The impact cracked the surrounding rubble like an earthquake. Debris flung outward. A final spray of blood jetted from its back as internal organs failed catastrophically.
It stopped moving.
For a full ten seconds—no one spoke.
No one breathed.
From the command center, Marcus slowly stepped toward the monitors. "Reaper confirms… no movement. Plasma sacs cold. No seismic motion."
"Thermals?" Thomas asked, voice even.
"Dropping fast. Like a body cooling."
Phillip exhaled. "It's done."
A soft chime echoed in Thomas's mind.
His system interface flickered to life before his eyes, glowing with a deep crimson shimmer as a notification window expanded at the center of his vision.
[Mission Complete: Target Eliminated: Colossal Worm]
[Reward Earned:
Blood Coins: +10,000,000
Experience Gained: +1,000,000 EXP]
Thomas blinked as the numbers settled.
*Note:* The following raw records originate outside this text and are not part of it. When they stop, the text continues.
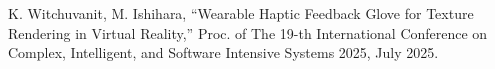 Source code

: \label{ap:research_list}



%

	\begin{enumerate}
		 K. Witchuvanit, M. Ishihara, ``Wearable Haptic Feedback Glove for Texture Rendering in Virtual Reality,'' Proc. of The 19-th International Conference on Complex, Intelligent, and Software Intensive Systems 2025, July 2025.
	\end{enumerate}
His vision returned to the dim glow of the command center, but the weight behind the screen lingered.
It was over.
For real this time.
The blood coins weren't just currency—they were proof. Tangible confirmation from the system itself that the worm had died. Not fled. Not retreated. Died.
Even so, Thomas wasn't the type to trust a screen alone.
He turned to Marcus.
"Send ground recon. Now."
Marcus didn't hesitate. "Phillip, you are on this along with Ghost and other Shadow Teams. Move out. Full biohazard gear. I want boots in that crater in ten."
Thomas's voice was low but resolute. "No one gets close until we have a visual confirmation on the corpse. I want full spectrum scans. Core sample, if possible."
Phillip nodded from across the table, rubbing his temple with his good hand. "Understood. I'll relay direct to Raven Flight. They'll drop a containment unit and drone team."
The room moved quickly. Orders were issued. Personnel scrambled. The sense of victory was sharp—but not unguarded.
Thomas remained still, hands pressed to the edge of the war table as he stared at the main monitor. The colossal body still lay motionless, its flesh ruptured, its cratered remains smoking under the hellfire barrage they had unleashed.
Even with the system confirming the kill…
He had to see the body.
They all did.
Because in this new world, death wasn't always the end.
And nothing was ever truly over—not until he made sure.